The production was almost universally panned, with such choice comments as: ‘The seven Deadly Sins are paraded before Faustus. Boredom was not among them. It should have been. It had pride of place.’                                                     Arthur Thickett, Daily Mirror.

However Richard and Elizabeth continued undaunted and were certainly very generous to members of the cast during the week of performance. They hired a floor of the Randolph Hotel where they would extend hospitality every night after the show.

They had both just acted in the film version of Edward Albee’s Who’s Afraid of Virginia Woolf?, so Elizabeth was more than usually voluptuous, having had to put on weight for her part, and Richard smoked and drank his way through rehearsal – even at ten o’clock in the morning he would be saying his speeches with a full glass and ciggie in hand.

Burton as Faustus with the Seven Deadly Sins,
all bearing unwieldy masks ... this presented
something of a creative challenge to me as choreographer!

Still hoping to raise money to extend the Playhouse (one of his original reasons for coming to Oxford), Richard went on to direct a film version of the play with the same student cast at the Cinecittà film studios, Rome, in the summer of 1966. Together with the other dancers, I was cast as a sprite, wafting through very manicured ‘woods’. I had actually to be on set only a few times, so enjoyed the experience as a free holiday with fellow students in a beautiful city not too far from the sea. Memories include endless waiting in the sunshine, wearing very baggy, body-concealing pink tights and leotard and supporting for hours a glamorous, enormously heavy wig.

Film version poster.

Quite unexpectedly, however, Lindsay Kemp, who had been teaching mime to Oxford students as part of the Ballet Club programme 1965/6, was also dancing in the film.  It was superb to meet up with him and his boyfriend, the blind dancer, Jack, and see something of Rome’s bohemian life.

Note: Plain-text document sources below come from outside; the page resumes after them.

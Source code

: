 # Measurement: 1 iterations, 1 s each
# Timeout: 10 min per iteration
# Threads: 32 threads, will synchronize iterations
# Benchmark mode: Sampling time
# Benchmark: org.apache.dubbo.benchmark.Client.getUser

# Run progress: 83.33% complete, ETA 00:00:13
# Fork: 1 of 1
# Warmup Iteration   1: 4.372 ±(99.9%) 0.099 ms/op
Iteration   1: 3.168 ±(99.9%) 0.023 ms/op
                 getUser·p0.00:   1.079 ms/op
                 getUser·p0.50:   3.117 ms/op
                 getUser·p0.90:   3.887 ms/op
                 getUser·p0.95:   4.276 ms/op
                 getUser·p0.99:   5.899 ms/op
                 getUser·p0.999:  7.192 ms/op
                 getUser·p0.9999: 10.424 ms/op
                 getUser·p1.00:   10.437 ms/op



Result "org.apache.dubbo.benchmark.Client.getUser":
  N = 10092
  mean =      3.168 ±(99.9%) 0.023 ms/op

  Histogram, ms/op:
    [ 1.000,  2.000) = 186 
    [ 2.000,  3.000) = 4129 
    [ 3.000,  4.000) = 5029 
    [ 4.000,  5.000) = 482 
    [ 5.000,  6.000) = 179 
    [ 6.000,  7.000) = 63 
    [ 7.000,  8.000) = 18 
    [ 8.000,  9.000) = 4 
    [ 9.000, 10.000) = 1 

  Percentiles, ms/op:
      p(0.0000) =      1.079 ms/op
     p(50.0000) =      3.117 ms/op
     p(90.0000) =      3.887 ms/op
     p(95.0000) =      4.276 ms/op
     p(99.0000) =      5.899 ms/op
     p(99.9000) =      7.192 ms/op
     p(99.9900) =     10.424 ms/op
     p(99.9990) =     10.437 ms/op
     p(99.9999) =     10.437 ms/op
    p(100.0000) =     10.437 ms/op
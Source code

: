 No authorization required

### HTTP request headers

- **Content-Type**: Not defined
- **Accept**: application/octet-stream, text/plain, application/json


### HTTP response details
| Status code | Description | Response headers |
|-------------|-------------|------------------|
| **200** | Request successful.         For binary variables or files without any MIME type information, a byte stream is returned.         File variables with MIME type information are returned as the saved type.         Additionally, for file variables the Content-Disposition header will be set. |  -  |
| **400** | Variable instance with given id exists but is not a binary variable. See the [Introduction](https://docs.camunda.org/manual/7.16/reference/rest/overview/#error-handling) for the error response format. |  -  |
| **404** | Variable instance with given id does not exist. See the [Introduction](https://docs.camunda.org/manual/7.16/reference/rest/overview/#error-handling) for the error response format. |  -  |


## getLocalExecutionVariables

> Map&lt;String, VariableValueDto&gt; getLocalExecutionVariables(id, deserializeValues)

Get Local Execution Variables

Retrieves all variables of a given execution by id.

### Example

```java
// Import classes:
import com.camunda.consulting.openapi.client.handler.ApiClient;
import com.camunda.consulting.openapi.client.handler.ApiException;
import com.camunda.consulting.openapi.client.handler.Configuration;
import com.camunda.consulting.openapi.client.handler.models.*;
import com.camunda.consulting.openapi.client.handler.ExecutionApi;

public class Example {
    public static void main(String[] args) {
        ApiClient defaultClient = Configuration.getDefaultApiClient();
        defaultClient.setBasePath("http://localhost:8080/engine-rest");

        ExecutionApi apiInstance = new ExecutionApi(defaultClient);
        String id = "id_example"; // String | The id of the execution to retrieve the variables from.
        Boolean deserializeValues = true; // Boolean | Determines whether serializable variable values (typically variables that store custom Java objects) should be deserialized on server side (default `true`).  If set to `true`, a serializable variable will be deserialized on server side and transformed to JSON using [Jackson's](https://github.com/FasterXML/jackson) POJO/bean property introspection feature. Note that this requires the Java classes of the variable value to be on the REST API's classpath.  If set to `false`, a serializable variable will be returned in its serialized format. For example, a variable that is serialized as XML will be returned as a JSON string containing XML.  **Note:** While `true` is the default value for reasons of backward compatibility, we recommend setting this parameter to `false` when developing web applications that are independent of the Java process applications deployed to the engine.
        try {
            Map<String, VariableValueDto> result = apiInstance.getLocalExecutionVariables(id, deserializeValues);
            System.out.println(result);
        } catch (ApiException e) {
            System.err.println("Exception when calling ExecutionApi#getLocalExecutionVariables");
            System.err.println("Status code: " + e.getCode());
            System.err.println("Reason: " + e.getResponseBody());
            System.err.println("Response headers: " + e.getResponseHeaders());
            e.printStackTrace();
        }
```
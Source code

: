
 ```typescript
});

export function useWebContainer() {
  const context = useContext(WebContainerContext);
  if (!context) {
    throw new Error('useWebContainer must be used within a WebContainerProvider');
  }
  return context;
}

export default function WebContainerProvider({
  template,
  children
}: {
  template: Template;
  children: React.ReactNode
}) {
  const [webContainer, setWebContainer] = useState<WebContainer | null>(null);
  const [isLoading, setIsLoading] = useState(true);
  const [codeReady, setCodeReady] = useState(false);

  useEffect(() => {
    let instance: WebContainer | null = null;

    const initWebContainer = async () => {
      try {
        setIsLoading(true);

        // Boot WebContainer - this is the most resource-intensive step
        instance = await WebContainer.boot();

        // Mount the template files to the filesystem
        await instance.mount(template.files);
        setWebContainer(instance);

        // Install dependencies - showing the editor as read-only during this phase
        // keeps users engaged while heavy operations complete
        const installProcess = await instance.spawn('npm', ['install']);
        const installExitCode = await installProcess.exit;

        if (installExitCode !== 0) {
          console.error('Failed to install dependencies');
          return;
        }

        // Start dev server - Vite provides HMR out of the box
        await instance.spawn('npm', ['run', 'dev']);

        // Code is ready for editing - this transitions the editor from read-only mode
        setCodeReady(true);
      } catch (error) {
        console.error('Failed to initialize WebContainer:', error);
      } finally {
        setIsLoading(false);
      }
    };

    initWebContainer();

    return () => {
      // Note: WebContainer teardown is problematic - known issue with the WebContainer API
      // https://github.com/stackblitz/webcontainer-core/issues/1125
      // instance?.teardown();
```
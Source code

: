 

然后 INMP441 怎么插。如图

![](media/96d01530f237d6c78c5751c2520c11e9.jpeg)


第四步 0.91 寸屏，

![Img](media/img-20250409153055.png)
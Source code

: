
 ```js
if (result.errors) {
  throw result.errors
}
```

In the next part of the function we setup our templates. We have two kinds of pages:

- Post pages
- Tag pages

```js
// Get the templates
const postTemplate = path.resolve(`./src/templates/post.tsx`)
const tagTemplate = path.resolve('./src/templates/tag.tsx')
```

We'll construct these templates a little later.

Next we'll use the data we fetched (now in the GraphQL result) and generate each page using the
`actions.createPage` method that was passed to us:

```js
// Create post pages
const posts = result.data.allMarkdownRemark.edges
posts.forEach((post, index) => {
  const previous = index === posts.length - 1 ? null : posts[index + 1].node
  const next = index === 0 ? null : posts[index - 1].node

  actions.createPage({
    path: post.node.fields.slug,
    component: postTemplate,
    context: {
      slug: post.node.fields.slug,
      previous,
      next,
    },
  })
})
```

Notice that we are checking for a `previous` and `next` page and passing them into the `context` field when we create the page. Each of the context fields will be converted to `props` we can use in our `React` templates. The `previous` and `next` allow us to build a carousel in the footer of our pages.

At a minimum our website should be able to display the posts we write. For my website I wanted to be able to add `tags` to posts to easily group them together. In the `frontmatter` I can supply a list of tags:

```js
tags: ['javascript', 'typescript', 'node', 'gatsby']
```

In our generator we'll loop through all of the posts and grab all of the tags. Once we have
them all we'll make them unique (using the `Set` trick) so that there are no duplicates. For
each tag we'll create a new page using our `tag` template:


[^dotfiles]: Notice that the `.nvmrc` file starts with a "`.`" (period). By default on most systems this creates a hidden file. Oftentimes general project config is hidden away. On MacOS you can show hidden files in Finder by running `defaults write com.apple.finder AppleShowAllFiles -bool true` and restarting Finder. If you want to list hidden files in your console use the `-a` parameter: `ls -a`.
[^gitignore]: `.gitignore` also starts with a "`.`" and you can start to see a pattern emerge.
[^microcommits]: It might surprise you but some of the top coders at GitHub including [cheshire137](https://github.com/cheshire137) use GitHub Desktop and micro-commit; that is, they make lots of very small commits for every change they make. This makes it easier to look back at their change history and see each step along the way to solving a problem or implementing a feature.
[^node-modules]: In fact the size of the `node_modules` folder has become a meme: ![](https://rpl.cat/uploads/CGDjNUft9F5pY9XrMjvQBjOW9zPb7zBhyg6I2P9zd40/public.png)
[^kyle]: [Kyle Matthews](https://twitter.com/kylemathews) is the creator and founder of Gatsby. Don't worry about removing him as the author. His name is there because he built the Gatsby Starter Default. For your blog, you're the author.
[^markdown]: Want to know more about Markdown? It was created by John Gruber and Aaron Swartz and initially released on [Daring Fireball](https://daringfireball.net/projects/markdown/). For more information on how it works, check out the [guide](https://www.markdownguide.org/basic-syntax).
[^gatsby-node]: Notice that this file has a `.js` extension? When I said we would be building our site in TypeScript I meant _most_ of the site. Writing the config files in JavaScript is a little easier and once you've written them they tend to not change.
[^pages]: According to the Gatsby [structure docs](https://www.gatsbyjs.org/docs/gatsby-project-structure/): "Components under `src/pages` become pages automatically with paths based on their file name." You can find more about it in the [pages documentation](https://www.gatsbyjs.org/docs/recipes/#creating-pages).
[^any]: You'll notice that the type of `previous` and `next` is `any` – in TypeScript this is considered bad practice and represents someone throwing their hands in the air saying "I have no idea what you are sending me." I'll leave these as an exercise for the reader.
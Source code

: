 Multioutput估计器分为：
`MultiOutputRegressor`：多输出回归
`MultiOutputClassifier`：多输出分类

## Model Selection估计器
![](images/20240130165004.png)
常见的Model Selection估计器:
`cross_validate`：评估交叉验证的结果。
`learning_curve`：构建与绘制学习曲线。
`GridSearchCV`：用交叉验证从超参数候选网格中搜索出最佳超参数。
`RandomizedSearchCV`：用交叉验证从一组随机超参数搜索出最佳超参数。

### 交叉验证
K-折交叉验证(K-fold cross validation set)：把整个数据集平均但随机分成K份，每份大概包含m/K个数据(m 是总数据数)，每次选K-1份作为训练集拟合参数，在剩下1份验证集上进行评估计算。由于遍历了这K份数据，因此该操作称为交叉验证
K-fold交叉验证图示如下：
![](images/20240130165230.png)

Like the theatre performance, the film was not well received and made little money, so actual plans for the Playhouse extension were never realised. However we do have the gift of the Burton Taylor theatre, which, since the 1980s, has provided an excellent small space for student and alternative theatre.

As stated in the relevant chapters, I used it for my very first production: The Soldier’s Tale in 1987 and for We Are the Last Five, Samuel Beckett’s Shorter Plays in 1993. It suited both projects admirably.